WHAT IS EXPECTED.
Please report how many lines in these records contain the string "pairs", and give nothing besides the number.

DATASET EXCERPTS.
——
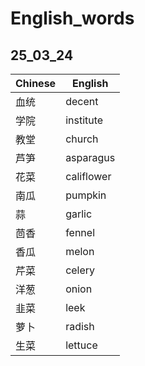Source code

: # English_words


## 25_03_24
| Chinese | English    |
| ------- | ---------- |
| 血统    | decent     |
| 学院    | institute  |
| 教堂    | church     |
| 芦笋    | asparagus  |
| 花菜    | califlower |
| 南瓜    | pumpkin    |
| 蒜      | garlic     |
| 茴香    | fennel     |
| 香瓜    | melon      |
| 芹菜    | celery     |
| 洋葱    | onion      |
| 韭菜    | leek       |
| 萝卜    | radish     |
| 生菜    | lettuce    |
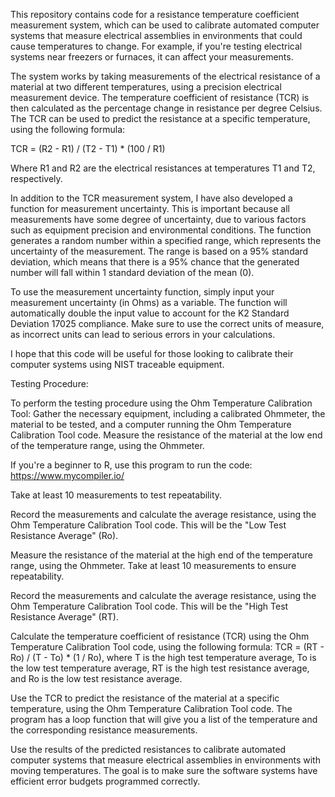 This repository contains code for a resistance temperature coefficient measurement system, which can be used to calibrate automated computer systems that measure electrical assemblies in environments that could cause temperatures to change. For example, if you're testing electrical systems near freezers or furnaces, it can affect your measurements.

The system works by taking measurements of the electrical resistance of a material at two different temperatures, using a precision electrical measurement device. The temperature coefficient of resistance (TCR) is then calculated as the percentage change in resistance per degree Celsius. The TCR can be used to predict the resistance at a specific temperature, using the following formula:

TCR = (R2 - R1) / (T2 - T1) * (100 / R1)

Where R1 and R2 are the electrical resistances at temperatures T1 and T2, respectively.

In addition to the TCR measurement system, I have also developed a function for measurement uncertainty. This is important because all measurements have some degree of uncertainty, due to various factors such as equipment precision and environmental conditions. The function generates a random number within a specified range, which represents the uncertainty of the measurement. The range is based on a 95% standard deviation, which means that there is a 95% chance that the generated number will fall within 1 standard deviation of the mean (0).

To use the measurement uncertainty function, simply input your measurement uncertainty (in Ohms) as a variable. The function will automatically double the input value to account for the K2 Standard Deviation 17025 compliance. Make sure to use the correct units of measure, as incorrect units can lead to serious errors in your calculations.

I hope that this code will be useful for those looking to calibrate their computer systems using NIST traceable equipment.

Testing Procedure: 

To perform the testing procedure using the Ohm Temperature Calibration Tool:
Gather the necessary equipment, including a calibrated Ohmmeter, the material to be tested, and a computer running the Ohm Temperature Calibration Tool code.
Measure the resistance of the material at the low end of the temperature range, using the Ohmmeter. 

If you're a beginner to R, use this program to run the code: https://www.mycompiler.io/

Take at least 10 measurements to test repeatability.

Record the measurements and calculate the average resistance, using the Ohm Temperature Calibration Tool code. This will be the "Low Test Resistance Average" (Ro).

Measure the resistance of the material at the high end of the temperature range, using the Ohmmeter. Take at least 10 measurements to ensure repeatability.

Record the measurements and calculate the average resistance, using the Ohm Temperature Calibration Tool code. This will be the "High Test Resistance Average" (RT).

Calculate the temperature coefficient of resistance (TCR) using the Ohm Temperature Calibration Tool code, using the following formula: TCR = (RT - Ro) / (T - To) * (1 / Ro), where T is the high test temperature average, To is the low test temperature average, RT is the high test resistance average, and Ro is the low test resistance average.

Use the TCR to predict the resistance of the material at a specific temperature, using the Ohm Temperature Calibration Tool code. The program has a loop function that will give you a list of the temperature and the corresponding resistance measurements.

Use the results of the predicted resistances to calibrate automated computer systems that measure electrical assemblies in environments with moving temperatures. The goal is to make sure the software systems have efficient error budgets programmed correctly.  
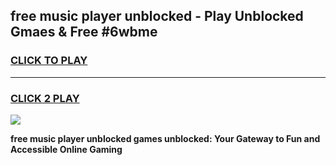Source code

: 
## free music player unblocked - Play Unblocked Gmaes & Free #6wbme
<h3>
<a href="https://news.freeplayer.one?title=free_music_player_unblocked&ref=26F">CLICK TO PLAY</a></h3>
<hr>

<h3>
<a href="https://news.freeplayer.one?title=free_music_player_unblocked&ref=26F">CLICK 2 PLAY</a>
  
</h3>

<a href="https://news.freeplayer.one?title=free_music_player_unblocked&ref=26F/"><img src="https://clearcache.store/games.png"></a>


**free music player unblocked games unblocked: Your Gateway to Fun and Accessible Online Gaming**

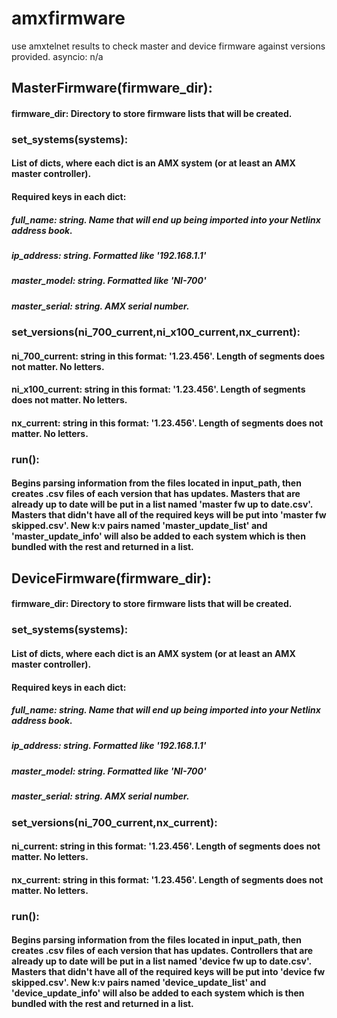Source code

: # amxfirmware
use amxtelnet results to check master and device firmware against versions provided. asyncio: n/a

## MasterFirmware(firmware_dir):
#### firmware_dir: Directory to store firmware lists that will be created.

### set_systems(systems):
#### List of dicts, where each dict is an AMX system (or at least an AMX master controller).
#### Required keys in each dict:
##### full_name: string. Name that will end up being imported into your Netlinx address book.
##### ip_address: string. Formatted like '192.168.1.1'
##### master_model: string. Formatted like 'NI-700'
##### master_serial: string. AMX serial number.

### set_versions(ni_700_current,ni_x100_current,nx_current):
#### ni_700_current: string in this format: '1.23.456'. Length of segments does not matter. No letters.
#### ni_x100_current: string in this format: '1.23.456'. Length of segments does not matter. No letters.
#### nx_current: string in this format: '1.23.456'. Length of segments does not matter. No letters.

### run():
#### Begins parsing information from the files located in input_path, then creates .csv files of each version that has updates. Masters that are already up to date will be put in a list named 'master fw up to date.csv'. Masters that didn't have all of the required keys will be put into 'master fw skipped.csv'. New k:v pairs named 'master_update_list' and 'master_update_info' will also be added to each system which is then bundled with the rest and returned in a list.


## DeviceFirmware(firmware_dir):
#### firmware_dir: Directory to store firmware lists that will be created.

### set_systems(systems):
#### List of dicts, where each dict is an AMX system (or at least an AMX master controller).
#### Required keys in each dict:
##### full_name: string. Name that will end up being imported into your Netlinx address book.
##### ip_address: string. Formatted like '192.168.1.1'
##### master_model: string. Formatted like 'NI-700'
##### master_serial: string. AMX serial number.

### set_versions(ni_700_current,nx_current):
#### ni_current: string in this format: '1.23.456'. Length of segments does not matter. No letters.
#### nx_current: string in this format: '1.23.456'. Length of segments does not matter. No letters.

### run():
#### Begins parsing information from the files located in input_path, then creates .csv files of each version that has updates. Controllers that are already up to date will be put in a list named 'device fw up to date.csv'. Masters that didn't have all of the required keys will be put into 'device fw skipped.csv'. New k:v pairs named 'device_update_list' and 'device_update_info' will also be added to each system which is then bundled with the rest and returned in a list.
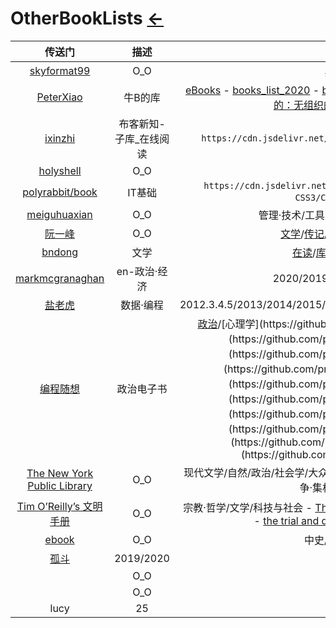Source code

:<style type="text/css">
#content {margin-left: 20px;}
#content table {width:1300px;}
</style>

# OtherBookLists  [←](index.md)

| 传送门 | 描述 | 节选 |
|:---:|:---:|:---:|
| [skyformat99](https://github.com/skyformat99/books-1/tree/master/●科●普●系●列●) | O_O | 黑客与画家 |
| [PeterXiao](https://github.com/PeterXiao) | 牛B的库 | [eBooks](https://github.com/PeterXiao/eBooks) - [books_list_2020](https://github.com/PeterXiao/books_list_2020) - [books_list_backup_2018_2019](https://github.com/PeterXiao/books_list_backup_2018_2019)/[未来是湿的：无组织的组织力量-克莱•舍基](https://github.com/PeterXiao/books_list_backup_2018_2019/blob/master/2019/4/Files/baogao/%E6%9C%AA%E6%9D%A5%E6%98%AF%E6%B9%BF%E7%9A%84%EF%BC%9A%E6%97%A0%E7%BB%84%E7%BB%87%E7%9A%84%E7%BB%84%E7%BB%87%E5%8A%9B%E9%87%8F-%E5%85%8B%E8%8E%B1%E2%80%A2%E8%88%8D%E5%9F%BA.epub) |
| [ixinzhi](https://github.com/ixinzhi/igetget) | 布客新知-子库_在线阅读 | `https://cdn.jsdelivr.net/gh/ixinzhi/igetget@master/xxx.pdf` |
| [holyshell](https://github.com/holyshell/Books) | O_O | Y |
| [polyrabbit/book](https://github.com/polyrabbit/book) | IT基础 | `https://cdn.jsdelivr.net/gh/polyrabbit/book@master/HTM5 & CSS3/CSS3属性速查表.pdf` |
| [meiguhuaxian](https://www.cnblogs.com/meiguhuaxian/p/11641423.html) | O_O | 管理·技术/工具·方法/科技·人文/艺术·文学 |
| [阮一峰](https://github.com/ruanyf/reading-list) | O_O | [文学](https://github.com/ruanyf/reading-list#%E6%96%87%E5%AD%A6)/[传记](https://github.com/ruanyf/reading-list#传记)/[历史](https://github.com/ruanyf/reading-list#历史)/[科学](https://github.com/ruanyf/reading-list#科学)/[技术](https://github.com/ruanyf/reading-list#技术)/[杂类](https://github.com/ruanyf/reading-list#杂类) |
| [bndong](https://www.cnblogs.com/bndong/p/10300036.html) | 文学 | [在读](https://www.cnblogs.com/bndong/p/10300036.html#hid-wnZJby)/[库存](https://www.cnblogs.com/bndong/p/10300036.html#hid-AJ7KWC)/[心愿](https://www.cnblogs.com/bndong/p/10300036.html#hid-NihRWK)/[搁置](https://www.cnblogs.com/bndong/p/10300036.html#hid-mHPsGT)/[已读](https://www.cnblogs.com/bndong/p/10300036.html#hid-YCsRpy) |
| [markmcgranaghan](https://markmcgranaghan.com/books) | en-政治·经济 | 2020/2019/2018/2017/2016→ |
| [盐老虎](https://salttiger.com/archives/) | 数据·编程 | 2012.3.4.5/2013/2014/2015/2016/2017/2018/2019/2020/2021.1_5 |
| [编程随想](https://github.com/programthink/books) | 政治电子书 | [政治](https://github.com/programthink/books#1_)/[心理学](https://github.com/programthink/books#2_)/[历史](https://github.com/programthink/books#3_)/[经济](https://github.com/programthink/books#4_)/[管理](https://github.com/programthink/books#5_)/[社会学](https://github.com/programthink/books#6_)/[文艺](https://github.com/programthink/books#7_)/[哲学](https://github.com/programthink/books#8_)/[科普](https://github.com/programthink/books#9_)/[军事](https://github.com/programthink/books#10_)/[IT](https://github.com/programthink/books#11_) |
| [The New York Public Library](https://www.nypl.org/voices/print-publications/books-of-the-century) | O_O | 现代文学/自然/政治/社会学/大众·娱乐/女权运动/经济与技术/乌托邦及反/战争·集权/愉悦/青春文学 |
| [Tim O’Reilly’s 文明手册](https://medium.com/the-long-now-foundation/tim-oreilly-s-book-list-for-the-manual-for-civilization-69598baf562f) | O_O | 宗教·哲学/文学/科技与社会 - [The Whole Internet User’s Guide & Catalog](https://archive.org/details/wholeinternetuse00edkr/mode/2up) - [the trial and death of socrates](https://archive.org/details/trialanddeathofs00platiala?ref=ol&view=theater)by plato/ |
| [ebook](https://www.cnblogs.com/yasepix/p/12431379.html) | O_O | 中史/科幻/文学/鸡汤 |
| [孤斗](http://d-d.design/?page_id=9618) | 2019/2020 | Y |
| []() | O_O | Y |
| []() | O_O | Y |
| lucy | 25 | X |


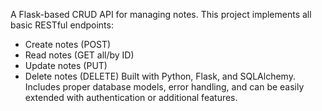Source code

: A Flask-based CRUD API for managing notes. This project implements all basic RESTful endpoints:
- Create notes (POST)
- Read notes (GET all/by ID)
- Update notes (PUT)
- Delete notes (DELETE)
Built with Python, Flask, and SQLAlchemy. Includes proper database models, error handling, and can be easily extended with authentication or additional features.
——
ANSWER FOR THIS EXERCISE.
2